There are presently approximately 80 crowdfunding portals licensed with FINRA: Republic, StartEngine, WeFunder and SeedInvest, to name a few. By design, the crowdfunding portals have become an important resource in the startup ecosystem. The JOBS Act requires the portals provide investor education, and the portals' agents serve to educate entrepreneurs about the basics of equity crowdfunding under Regulation CF. Most portals charge very little or nothing up front, as the portals are compensated on a percentage of the equity raised, usually between 6% to 8%. Historically, only registered broker-dealers were eligible to charge commissions to sell securities. In addition to the commission, some portals also receive a small percentage of the equity raised.
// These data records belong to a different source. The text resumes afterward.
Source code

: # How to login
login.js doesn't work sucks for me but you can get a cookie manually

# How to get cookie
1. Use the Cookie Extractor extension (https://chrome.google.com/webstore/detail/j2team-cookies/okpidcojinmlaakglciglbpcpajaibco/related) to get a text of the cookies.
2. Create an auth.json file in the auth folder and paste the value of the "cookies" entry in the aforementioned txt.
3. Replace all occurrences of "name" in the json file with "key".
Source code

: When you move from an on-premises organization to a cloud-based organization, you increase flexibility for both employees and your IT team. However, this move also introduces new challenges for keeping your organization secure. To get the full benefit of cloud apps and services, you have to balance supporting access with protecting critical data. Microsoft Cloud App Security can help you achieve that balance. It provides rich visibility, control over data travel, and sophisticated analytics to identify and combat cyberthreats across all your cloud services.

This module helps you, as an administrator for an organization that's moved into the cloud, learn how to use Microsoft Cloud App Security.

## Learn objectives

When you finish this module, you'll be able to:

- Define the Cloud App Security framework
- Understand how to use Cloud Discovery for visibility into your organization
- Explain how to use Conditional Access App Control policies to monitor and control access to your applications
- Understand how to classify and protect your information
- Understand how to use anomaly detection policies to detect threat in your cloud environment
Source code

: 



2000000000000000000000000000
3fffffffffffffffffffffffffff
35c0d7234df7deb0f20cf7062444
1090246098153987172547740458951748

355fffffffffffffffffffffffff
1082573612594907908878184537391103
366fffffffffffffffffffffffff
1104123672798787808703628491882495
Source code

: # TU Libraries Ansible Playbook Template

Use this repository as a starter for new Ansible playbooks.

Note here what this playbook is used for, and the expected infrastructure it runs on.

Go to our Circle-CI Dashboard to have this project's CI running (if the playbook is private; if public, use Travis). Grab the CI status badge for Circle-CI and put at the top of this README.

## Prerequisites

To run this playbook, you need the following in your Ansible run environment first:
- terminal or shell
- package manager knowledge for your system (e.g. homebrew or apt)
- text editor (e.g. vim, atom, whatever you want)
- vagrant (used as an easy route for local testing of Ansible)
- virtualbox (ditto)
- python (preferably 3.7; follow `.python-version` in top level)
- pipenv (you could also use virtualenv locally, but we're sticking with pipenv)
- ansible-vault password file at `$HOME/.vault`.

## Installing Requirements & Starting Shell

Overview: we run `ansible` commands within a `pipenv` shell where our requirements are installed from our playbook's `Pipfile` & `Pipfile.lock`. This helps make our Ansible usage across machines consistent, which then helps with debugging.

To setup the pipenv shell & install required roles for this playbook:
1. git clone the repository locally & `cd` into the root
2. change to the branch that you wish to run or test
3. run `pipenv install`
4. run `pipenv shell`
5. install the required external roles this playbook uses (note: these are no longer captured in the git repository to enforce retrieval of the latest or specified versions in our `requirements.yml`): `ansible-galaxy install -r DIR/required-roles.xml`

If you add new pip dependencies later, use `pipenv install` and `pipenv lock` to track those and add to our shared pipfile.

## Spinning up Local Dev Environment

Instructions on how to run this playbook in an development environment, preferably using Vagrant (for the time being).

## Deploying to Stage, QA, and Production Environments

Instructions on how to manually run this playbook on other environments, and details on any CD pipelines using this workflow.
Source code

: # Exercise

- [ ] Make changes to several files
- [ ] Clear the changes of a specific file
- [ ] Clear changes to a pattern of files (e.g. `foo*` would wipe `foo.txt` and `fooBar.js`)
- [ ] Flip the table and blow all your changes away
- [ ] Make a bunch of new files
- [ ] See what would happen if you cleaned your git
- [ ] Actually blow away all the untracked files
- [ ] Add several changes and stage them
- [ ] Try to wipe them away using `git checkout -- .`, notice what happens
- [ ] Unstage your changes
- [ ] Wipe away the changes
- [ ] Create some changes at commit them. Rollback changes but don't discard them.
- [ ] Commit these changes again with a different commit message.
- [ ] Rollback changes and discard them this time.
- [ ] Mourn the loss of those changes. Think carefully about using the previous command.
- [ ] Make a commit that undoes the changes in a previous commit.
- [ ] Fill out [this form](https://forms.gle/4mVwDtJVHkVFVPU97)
The requirements to conduct an equity crowdfunding offering pursuant to Regulation CF were designed to be straightforward. Regulation CF limits the amount an individual may invest based on the investor's annual income or net worth. The regulation also imposes certain requirements on advertising the offering, and it mandates specific disclosures be included in an offering statement on a prescribed form that must be filed with the SEC. For offerings greater than $107,000, the Offering Statement must include a review report by an independent certified public accountant. For offerings more than $535,000, the issuer is required to obtain an audit, unless the issuer has not previously sold securities in reliance on section 4(a)(6) of the Securities Act (15 U.S.C. 77d(a)).
An entrepreneur's most significant out-of-pocket expense for an equity crowdfunding campaign under Regulation CF is the cost of the independent certified public accountant's attest engagement. The risk premium associated with a review or audit for what is, in effect, a public offering of securities can be significant. See Bily v. Arthur Young & Co., 3 Cal. 4th 370 (1992) (accountants may be liable in tort to third parties). For many, the cost of the CPA precludes access to the federal JOBS Act regime. AB 511 will enable a startup to raise up to $300,000 in seed capital without a review and later scale up to raising up to $1 million without incurring the cost of an audit.
Finally, to enhance investor protection, AB 511 brings California into line with most other states by providing statutory attorney fees for investors who prevail in obtaining relief in a civil action for rescission or damages under the California Corporate Securities Law of 1968. See Section 25501 and 25503.